Ideal State Criteria as a Runtime Quality Primitive for AI Agents and Unified Agent Operating System Architecture
Defensive Disclosure. This document is published to establish prior art under 35 U.S.C. 102(a)(1) and prevent the patenting of the described methods by any party. The protocol-level concepts are dedicated to the public domain. Specific implementations, scoring algorithms, and trade secrets are retained by Percival Labs.
Abstract
This disclosure describes two interconnected inventions. Part A presents a system and method for defining, tracking, and verifying quality criteria as a runtime primitive within AI agent execution—wherein discrete binary testable criteria are automatically generated from task descriptions, continuously tracked during agent execution phases, and verified before marking work complete.
Part B presents a unified agent operating system architecture comprising three integrated pillars—a skill definition framework, a trust-authenticated inference routing gateway, and a governance and scoring system—that together provide a complete, configurable platform for defining, routing, and governing AI agents from a single codebase serving individual developers through enterprise organizations.

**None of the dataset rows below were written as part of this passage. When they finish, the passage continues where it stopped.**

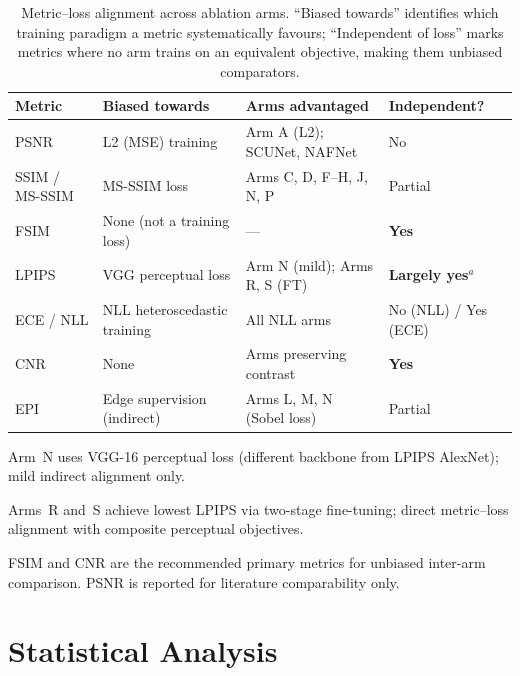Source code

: \documentclass[12pt, a4paper, twoside, openright]{book}
\begin{document}
\begin{table}[htbp]
\centering
\caption[Metric--loss alignment summary]{Metric--loss alignment across ablation arms. ``Biased towards'' identifies which training paradigm a metric systematically favours; ``Independent of loss'' marks metrics where no arm trains on an equivalent objective, making them unbiased comparators.}
\label{tab:methods:metric_alignment}
\begin{threeparttable}
\small
\begin{tabular}{llll}
\toprule
\textbf{Metric} & \textbf{Biased towards} & \textbf{Arms advantaged} & \textbf{Independent?} \\
\midrule
PSNR        & L2 (MSE) training     & Arm A (L2); SCUNet, NAFNet & No \\
SSIM / MS-SSIM & MS-SSIM loss       & Arms C, D, F--H, J, N, P  & Partial \\
FSIM        & None (not a training loss) & ---                   & \textbf{Yes} \\
LPIPS       & VGG perceptual loss   & Arm N (mild); Arms R, S (FT) & \textbf{Largely yes}$^a$ \\
ECE / NLL   & NLL heteroscedastic training & All NLL arms      & No (NLL) / Yes (ECE) \\
CNR         & None                  & Arms preserving contrast   & \textbf{Yes} \\
EPI         & Edge supervision (indirect) & Arms L, M, N (Sobel loss) & Partial \\
\bottomrule
\end{tabular}
\begin{tablenotes}
\footnotesize
\item[$a$] Arm~N uses VGG-16 perceptual loss (different backbone from LPIPS AlexNet); mild indirect alignment only.
\item Arms~R and~S achieve lowest LPIPS via two-stage fine-tuning; direct metric--loss alignment with composite perceptual objectives.
\item FSIM and CNR are the recommended primary metrics for unbiased inter-arm comparison. PSNR is reported for literature comparability only.
\end{tablenotes}
\end{threeparttable}
\end{table}

\section{Statistical Analysis}
\label{sec:methods:stats}
\end{document}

Part A: The AI Agent Quality Assurance Problem
AI agents executing multi-step tasks produce outputs of variable quality. As of March 2026, quality assurance for AI agent output relies on approaches that each leave a critical gap:
| Approach | Strength | Gap |
|---|---|---|
| Human review | Effective quality judgments | Does not scale; no feedback during execution |
| Unit testing | Verifies deterministic paths | Cannot verify relevance, completeness, or tone |
| LLM-as-judge | Useful for batch evaluation | Typically applied post-hoc, not in execution loop |
| Benchmark suites | Measures agent potential | Evaluates capability, not specific task quality |
None of these approaches provide a mechanism for continuous quality tracking during agent execution—defining what “done right” means for a specific task at the start, tracking progress toward that definition during execution, and verifying all criteria are met before marking the task complete. The gap between “task started” and “task reviewed” is a quality blind spot.
ISC Runtime Engine
The ISC runtime operates as a library integrated into the agent execution environment. It provides the following API surface:
Generation
generateISC(taskDescription: string) -> ISCSet — Parses a task description and produces a set of criteria. Uses the agent's LLM to analyze the task and produce criteria in a structured format with positive criteria (MUST be true), anti-criteria (must NOT be true), and priority tiers (CRITICAL, IMPORTANT, NICE-TO-HAVE), each with an explicit verification method.
Phase-Boundary Tracking
trackPhase(phase: string, criteria: ISCSet) -> ISCDelta — Records the current state of all criteria at defined phase boundaries during execution (e.g., after research, after implementation, after testing). Computes the delta from the previous boundary, recording which criteria have been added, modified, removed, passed, or failed.
Verification
verify(criteria: ISCSet) -> VerificationResult — Executes the verification method for each criterion and returns pass/fail for each, blocking completion if any CRITICAL criterion fails. Verification methods are specified per-criterion (e.g., 'file exists at path', 'test suite passes', 'output contains required section').
Circuit Breaker
checkCircuitBreakers(executionState: ExecutionState) -> CircuitBreakerResult — Evaluates anti-criteria against the current execution state, returning a halt signal if any are violated. Requires explicit human approval before resuming.
ISC Format
ISC-C1: [8-12 word criterion] | Verify: [method] | Priority: CRITICAL ISC-C2: [8-12 word criterion] | Verify: [method] | Priority: IMPORTANT ISC-A1: [anti-criterion — must NOT happen] | Verify: [detection method] | Priority: CRITICAL
Circuit Breaker Anti-Criteria
The runtime monitors for predefined failure patterns during execution. When any anti-criterion is violated, execution is automatically halted:
| Anti-Criterion | Trigger Condition |
|---|---|
| Repeated failed approaches | Same approach attempted N+ times without success |
| Core assumption invalidation | A foundational assumption of the plan is proven false |
| Scope expansion | Work expands beyond the boundaries of the original plan |
| Workaround depth exceeded | Writing workarounds for workarounds—cascading patches |
| Out-of-scope changes | Modifications to code or systems outside the planned scope |
ISC Evolution Tracking
Criteria are permitted to change during execution as understanding deepens. Every change is captured as a delta record including the original criterion text, the modified text, the reason for change, and the phase at which the change occurred.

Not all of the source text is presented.